Ayutthaya – A musty odor reaches up from the basement of Maha Chulalongkorn University in Ayutthaya, an ancient capital north of Bangkok that was submerged for weeks during recent floods.
Manfred Anders from the Centre for Book Preservation (ZfB) in Leipzig, Germany, starts by throwing the windows open. ‘We need air in here, otherwise it will be a breeding ground for mould,’ he says.
A brown tidemark rings the ground floor wall of the former library about 1.5 metres high. Monks salvaged many of the 200,000 books by carrying them to higher floors, but they could not save all of them.
It was just one of the libraries badly damaged in the harrowing floods in October and November.
The director of the library, monk Maha Srithon Samajaro, nods forlornly between the hundreds of damp, rotting books. The university is more than 100 years old, but he doesn’t know how old many of the books are.
Anders and his colleagues Oliver Messerschmidt and restorer Jana Moczarskihas were invited by the Geothe Institute to bring their specialist knowledge to Thailand, where no one knows how to save the valuable books from mould and destruction.
Germany’s top book conservation team are in their element.

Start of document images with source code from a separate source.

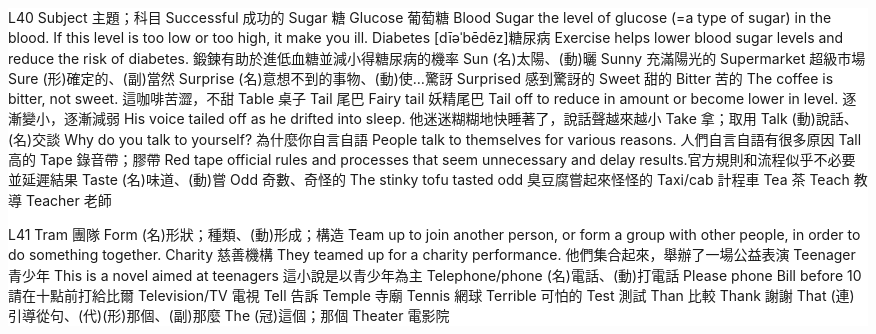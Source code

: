 



L40
Subject	主題；科目
Successful	成功的
Sugar	糖
Glucose	葡萄糖
Blood Sugar the level of glucose (=a type of sugar) in the blood. If this level is too low or too high, it make you ill.
Diabetes	[dīəˈbēdēz]糖尿病
Exercise helps lower blood sugar levels and reduce the risk of diabetes.	鍛鍊有助於進低血糖並減小得糖尿病的機率
Sun	(名)太陽、(動)曬
Sunny	充滿陽光的
Supermarket	超級市場
Sure	(形)確定的、(副)當然
Surprise	(名)意想不到的事物、(動)使…驚訝
Surprised	感到驚訝的
Sweet	甜的
Bitter	苦的
The coffee is bitter, not sweet.	這咖啡苦澀，不甜
Table	桌子
Tail	尾巴
Fairy tail	妖精尾巴
Tail off	to reduce in amount or become lower in level. 逐漸變小，逐漸減弱
His voice tailed off as he drifted into sleep.	他迷迷糊糊地快睡著了，說話聲越來越小
Take	拿；取用
Talk	(動)說話、(名)交談
Why do you talk to yourself?	為什麼你自言自語
People talk to themselves for various reasons.	人們自言自語有很多原因
Tall	高的
Tape	錄音帶；膠帶
Red tape	official rules and processes that seem unnecessary and delay results.官方規則和流程似乎不必要並延遲結果
Taste	(名)味道、(動)嘗
Odd	奇數、奇怪的
The stinky tofu tasted odd	臭豆腐嘗起來怪怪的
Taxi/cab	計程車
Tea	茶
Teach	教導
Teacher	老師




L41
Tram	團隊
Form	(名)形狀；種類、(動)形成；構造
Team up	to join another person, or form a group with other people, in order to do something together.
Charity	慈善機構
They teamed up for a charity performance.	他們集合起來，舉辦了一場公益表演
Teenager	青少年
This is a novel aimed at teenagers	這小說是以青少年為主
Telephone/phone	(名)電話、(動)打電話
Please phone Bill before 10	請在十點前打給比爾
Television/TV	電視
Tell	告訴
Temple	寺廟
Tennis	網球
Terrible	可怕的
Test	測試
Than	比較
Thank	謝謝
That	(連)引導從句、(代)(形)那個、(副)那麼
The	(冠)這個；那個
Theater	電影院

The ZfB has been operating since the 1990s, when it started as a branch of the German public library.
It specializes in de-acidification, as well as catastrophes, and honed its skills after the 2002 flood along the Elbe river soaked tens of thousands of books.
It was also called in after fire extinguishers damaged thousands of volumes during the 2004 fire at the Duchess Anna-Amalia Library in Weimar.
In Cologne in 2009, when the city archives collapsed and the library partially sank into the groundwater, ZfB came to the rescue again.
In Ayutthaya, Anders takes a few books out of a plastic bag. ‘That is poison for books,’ he says. ‘They need to get air immediately.’
The monk nods. ‘Today,’ Anders insists, but his German urgency faces an uphill struggle.
‘Most people are paralyzed, and still in shock,’ he says.
The ZfB team has already visited the private library of author Suchart Sawatsi in Bangkok, whose 50,000 books were nearly all submerged.
‘There were books on the floor that had already decayed into pulp,’ Anders says. ‘The top shelves stayed dry, those books should have been removed a long time ago. Mould is like a virus, one book infects the other.’
The ZfB took 10 of the most valuable books back to Leipzig, where they are now frozen, and will be freeze-dried and gamma-irradiated. It is the best method to recover valuable writings, but it doesn’t come cheap. The process costs 35 euros (45 dollars) per kilogram.
The University in Ayutthaya invited librarians from the entire region to meet the visitors from Germany and watch them demonstrate restoration methods on an upper level of a building.
‘When the books don’t dry flat, wet them again, and flatten them out,’ Moczarski says through her mask, and shocks her listeners by pouring water over an old book. ‘The mould can be dabbed off with a concentrated alcohol.’
She also wears gloves: mould is dangerous, and can cause asthma and serious lungdisease.
After the book is flattened, it should ideally be freeze-dried. An audience member asks how much the machine for freeze-drying costs. ‘400,000 euros,’ Anders says.
Air drying is bad because the pages stick together and allows the mould to grow back, but it’s the only alternative for many in Thailand.
‘Then you have to rotate the books every day, and flip through the pages every so often to let air in,’ Anders says. ‘Completely mouldy volumes should be immediately discarded, otherwise the mould will spread.’
The Buddhists monks nod and joke about the rebirth of the mould.
‘We’re really very grateful for the many tips,’ Maha Srithon Samajaro says at the end of the session.